** Opening Provided data block **

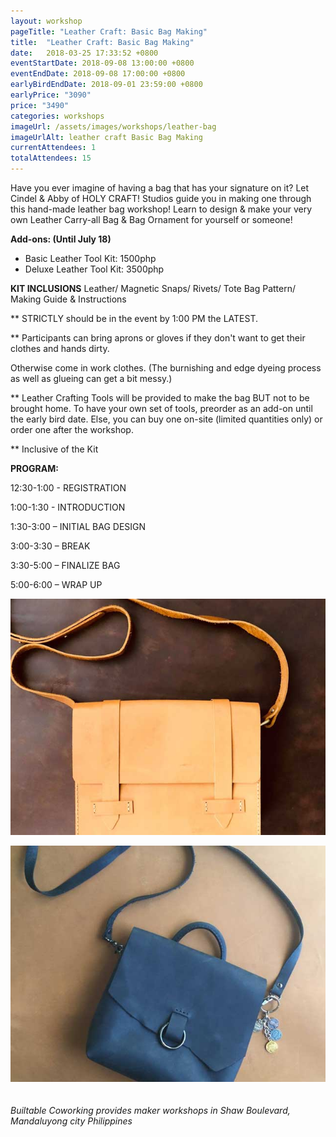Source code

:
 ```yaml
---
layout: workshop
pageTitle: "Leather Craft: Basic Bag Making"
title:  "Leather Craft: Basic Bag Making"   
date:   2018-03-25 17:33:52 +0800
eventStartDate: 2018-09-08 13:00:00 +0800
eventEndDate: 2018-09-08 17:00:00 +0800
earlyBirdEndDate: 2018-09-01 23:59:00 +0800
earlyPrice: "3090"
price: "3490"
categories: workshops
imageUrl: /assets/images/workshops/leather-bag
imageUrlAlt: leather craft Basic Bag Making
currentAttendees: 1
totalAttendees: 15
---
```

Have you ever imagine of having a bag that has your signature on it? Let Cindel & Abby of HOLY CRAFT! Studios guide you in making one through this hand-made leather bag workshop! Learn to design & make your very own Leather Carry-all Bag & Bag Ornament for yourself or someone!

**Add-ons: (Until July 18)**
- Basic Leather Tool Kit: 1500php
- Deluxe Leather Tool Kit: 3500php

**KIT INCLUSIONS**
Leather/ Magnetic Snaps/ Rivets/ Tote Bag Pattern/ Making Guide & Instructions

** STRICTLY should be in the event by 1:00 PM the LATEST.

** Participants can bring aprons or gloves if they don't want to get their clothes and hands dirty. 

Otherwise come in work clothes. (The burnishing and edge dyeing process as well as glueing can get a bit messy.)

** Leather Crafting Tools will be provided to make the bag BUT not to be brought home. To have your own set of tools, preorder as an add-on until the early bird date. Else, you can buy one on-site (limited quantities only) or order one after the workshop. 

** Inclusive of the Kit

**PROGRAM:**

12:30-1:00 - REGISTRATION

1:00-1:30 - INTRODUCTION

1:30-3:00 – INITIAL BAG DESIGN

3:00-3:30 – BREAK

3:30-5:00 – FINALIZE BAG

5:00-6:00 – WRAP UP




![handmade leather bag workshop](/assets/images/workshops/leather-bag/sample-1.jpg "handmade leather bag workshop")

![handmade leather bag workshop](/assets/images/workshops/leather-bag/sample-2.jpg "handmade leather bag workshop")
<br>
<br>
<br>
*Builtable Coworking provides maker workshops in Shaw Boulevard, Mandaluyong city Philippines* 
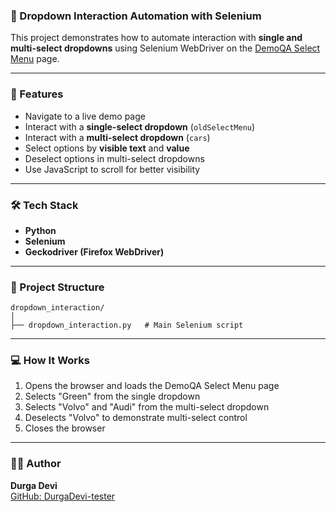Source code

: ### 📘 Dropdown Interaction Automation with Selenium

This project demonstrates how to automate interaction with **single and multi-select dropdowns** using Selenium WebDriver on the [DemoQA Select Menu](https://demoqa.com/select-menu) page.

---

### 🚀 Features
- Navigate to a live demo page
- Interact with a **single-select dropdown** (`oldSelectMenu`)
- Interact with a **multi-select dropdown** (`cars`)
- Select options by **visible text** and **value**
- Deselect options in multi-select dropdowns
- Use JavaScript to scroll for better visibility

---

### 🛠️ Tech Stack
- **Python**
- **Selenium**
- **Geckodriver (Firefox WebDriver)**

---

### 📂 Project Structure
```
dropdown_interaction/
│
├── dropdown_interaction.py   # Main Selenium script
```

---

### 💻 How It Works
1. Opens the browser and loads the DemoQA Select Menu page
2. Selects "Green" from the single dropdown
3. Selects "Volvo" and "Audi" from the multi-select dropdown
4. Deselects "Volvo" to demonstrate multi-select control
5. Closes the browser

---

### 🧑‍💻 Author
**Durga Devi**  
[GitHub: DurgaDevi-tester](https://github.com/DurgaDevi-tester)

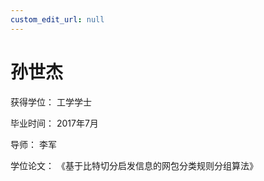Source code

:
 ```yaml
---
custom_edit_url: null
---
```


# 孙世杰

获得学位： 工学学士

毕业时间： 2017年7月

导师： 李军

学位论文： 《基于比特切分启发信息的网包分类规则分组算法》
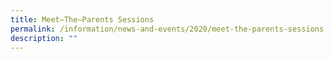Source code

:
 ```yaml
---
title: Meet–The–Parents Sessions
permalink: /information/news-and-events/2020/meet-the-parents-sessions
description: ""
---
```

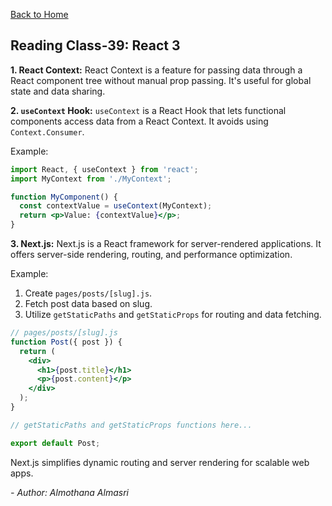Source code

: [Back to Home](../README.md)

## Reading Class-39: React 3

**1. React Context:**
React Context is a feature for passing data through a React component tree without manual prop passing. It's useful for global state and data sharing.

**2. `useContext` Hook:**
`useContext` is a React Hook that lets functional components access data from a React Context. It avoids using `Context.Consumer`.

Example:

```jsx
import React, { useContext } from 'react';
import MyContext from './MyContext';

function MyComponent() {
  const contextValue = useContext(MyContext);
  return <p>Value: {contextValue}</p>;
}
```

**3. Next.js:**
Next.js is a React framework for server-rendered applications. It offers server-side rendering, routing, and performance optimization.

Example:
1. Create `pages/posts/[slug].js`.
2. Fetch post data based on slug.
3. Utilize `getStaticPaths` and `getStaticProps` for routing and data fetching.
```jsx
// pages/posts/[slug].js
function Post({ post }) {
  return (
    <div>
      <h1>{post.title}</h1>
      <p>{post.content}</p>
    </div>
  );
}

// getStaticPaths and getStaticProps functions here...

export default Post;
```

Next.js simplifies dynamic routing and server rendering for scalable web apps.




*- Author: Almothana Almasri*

** Closing Provided data block **

» Brief:
Could you retype all the entries exactly, skipping the pictures?

» Your response:
Source code

:
 ```yaml
---
layout: workshop
pageTitle: "Leather Craft: Basic Bag Making"
title:  "Leather Craft: Basic Bag Making"   
date:   2018-03-25 17:33:52 +0800
eventStartDate: 2018-09-08 13:00:00 +0800
eventEndDate: 2018-09-08 17:00:00 +0800
earlyBirdEndDate: 2018-09-01 23:59:00 +0800
earlyPrice: "3090"
price: "3490"
categories: workshops
imageUrl: /assets/images/workshops/leather-bag
imageUrlAlt: leather craft Basic Bag Making
currentAttendees: 1
totalAttendees: 15
---
```

Have you ever imagine of having a bag that has your signature on it? Let Cindel & Abby of HOLY CRAFT! Studios guide you in making one through this hand-made leather bag workshop! Learn to design & make your very own Leather Carry-all Bag & Bag Ornament for yourself or someone!

**Add-ons: (Until July 18)**
- Basic Leather Tool Kit: 1500php
- Deluxe Leather Tool Kit: 3500php

**KIT INCLUSIONS**
Leather/ Magnetic Snaps/ Rivets/ Tote Bag Pattern/ Making Guide & Instructions

** STRICTLY should be in the event by 1:00 PM the LATEST.

** Participants can bring aprons or gloves if they don't want to get their clothes and hands dirty. 

Otherwise come in work clothes. (The burnishing and edge dyeing process as well as glueing can get a bit messy.)

** Leather Crafting Tools will be provided to make the bag BUT not to be brought home. To have your own set of tools, preorder as an add-on until the early bird date. Else, you can buy one on-site (limited quantities only) or order one after the workshop. 

** Inclusive of the Kit

**PROGRAM:**

12:30-1:00 - REGISTRATION

1:00-1:30 - INTRODUCTION

1:30-3:00 – INITIAL BAG DESIGN

3:00-3:30 – BREAK

3:30-5:00 – FINALIZE BAG

5:00-6:00 – WRAP UP




![handmade leather bag workshop](/assets/images/workshops/leather-bag/sample-1.jpg "handmade leather bag workshop")

![handmade leather bag workshop](/assets/images/workshops/leather-bag/sample-2.jpg "handmade leather bag workshop")
<br>
<br>
<br>
*Builtable Coworking provides maker workshops in Shaw Boulevard, Mandaluyong city Philippines* 
Source code

: ### 📘 Dropdown Interaction Automation with Selenium

This project demonstrates how to automate interaction with **single and multi-select dropdowns** using Selenium WebDriver on the [DemoQA Select Menu](https://demoqa.com/select-menu) page.

---

### 🚀 Features
- Navigate to a live demo page
- Interact with a **single-select dropdown** (`oldSelectMenu`)
- Interact with a **multi-select dropdown** (`cars`)
- Select options by **visible text** and **value**
- Deselect options in multi-select dropdowns
- Use JavaScript to scroll for better visibility

---

### 🛠️ Tech Stack
- **Python**
- **Selenium**
- **Geckodriver (Firefox WebDriver)**

---

### 📂 Project Structure
```
dropdown_interaction/
│
├── dropdown_interaction.py   # Main Selenium script
```

---

### 💻 How It Works
1. Opens the browser and loads the DemoQA Select Menu page
2. Selects "Green" from the single dropdown
3. Selects "Volvo" and "Audi" from the multi-select dropdown
4. Deselects "Volvo" to demonstrate multi-select control
5. Closes the browser

---

### 🧑‍💻 Author
**Durga Devi**  
[GitHub: DurgaDevi-tester](https://github.com/DurgaDevi-tester)

Source code

:
 ```yaml
---
custom_edit_url: null
---
```


# 孙世杰

获得学位： 工学学士

毕业时间： 2017年7月

导师： 李军

学位论文： 《基于比特切分启发信息的网包分类规则分组算法》
Source code

:
 ```yaml
---
title: Meet–The–Parents Sessions
permalink: /information/news-and-events/2020/meet-the-parents-sessions
description: ""
---
```

Source code

: [Back to Home](../README.md)

## Reading Class-39: React 3

**1. React Context:**
React Context is a feature for passing data through a React component tree without manual prop passing. It's useful for global state and data sharing.

**2. `useContext` Hook:**
`useContext` is a React Hook that lets functional components access data from a React Context. It avoids using `Context.Consumer`.

Example:

```jsx
import React, { useContext } from 'react';
import MyContext from './MyContext';

function MyComponent() {
  const contextValue = useContext(MyContext);
  return <p>Value: {contextValue}</p>;
}
```

**3. Next.js:**
Next.js is a React framework for server-rendered applications. It offers server-side rendering, routing, and performance optimization.

Example:
1. Create `pages/posts/[slug].js`.
2. Fetch post data based on slug.
3. Utilize `getStaticPaths` and `getStaticProps` for routing and data fetching.
```jsx
// pages/posts/[slug].js
function Post({ post }) {
  return (
    <div>
      <h1>{post.title}</h1>
      <p>{post.content}</p>
    </div>
  );
}

// getStaticPaths and getStaticProps functions here...

export default Post;
```

Next.js simplifies dynamic routing and server rendering for scalable web apps.




*- Author: Almothana Almasri*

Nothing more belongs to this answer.